India space strategy: harness data, tiny satellites to capture market beyond SpaceX
The Hindu
India aims to carve a niche in commercial space by launching small satellites and providing cost-effective services.
India has a plan to carve out a beachhead in the battle for commercial space, officials say: crunching space data, building small satellites and launching them cheaply into orbit rather than challenging heavyweights such as SpaceX head-on.
In particular, it is taking aim at providing cost-effective services and hardware to sectors such as communications, agriculture and commodities, where high-quality data is a precious resource.
“The world has gone from satellites the size of a Boeing plane to the size of a laptop,” said AK Bhatt, director general of the Indian Space Association, an industry body.

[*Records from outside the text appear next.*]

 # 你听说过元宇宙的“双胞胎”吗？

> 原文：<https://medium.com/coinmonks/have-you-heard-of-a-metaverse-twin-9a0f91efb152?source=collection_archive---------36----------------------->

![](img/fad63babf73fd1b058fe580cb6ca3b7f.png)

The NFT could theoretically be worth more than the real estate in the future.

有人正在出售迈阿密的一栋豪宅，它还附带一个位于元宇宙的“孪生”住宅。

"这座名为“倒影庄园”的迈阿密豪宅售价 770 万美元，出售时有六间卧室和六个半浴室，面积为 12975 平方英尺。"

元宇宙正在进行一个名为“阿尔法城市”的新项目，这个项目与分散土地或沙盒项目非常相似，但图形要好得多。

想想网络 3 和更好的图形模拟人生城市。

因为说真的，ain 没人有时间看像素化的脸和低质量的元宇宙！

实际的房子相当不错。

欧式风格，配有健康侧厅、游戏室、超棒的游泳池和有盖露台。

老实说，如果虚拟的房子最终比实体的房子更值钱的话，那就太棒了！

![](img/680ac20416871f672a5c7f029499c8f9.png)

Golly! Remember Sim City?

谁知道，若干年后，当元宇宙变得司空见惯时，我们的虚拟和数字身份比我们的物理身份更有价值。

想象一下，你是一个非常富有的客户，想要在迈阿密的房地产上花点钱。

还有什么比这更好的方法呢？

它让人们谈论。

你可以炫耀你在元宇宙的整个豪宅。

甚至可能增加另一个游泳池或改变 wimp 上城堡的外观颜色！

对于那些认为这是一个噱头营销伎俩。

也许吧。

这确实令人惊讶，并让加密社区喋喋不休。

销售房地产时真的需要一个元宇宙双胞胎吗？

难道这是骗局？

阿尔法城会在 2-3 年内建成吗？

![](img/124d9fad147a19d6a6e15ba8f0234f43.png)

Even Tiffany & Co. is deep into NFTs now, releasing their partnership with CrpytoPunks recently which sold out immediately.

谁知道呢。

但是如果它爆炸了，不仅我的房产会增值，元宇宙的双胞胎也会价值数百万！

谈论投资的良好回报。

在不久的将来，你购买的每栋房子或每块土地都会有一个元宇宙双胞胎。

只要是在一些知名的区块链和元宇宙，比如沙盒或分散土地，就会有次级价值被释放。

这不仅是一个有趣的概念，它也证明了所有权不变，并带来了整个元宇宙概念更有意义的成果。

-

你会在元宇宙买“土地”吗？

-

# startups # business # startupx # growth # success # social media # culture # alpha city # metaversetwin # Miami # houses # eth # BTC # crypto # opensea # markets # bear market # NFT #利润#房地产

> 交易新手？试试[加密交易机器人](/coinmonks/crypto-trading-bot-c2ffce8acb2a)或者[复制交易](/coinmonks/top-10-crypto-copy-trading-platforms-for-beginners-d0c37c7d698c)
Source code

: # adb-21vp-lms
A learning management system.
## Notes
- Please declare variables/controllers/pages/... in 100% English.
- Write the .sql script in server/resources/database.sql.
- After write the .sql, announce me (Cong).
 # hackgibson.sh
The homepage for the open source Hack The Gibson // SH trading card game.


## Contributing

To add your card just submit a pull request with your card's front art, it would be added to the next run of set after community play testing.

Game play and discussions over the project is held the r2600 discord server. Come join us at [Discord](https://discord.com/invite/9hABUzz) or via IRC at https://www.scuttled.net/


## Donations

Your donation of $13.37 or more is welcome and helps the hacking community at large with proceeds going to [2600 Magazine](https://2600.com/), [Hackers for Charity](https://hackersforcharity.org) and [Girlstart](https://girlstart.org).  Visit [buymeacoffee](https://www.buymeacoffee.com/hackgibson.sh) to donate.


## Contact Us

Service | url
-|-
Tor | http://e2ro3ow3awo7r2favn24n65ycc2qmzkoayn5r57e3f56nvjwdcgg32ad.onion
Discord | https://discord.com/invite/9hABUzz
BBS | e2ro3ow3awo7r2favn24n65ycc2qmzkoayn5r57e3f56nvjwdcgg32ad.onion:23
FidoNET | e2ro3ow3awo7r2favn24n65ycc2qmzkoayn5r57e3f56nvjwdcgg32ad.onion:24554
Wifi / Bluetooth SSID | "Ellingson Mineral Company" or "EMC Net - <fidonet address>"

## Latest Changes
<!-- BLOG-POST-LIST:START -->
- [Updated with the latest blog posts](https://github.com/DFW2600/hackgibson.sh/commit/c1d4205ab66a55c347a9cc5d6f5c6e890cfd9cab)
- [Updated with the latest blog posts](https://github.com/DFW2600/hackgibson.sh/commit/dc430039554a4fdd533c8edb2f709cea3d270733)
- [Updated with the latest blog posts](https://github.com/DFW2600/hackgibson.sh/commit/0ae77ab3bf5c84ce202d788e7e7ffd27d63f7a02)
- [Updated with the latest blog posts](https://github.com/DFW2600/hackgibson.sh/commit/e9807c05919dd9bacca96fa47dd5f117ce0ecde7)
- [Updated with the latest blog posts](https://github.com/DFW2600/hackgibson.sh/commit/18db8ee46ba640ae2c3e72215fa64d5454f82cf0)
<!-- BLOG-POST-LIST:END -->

“This is a sector that India can win, instead of challenging heavy launches where Elon Musk has dominance. The country already has an historical advantage in data mining and interpretation.”
Since February, India has opened its space sector to private players and created a Rs 10 billion venture fund to support space startups. It has also unveiled plans for crewed space exploration and a mission to Venus, but the focus is on developing commercial ventures.
In many ways it will be an uphill fight. Other countries such as Japan and China have advanced space industries, and designs on cheap launches. Spaceflight itself is difficult; the startup landscape globally is littered with failed boosters and satellite designs.
For India, “the tech is there and the ability is there... but space is tricky and very competitive, and while private companies have shown that they can create a niche for themselves, we need more proof of concept,” said Namrata Goswami, a space policy expert at Arizona State University.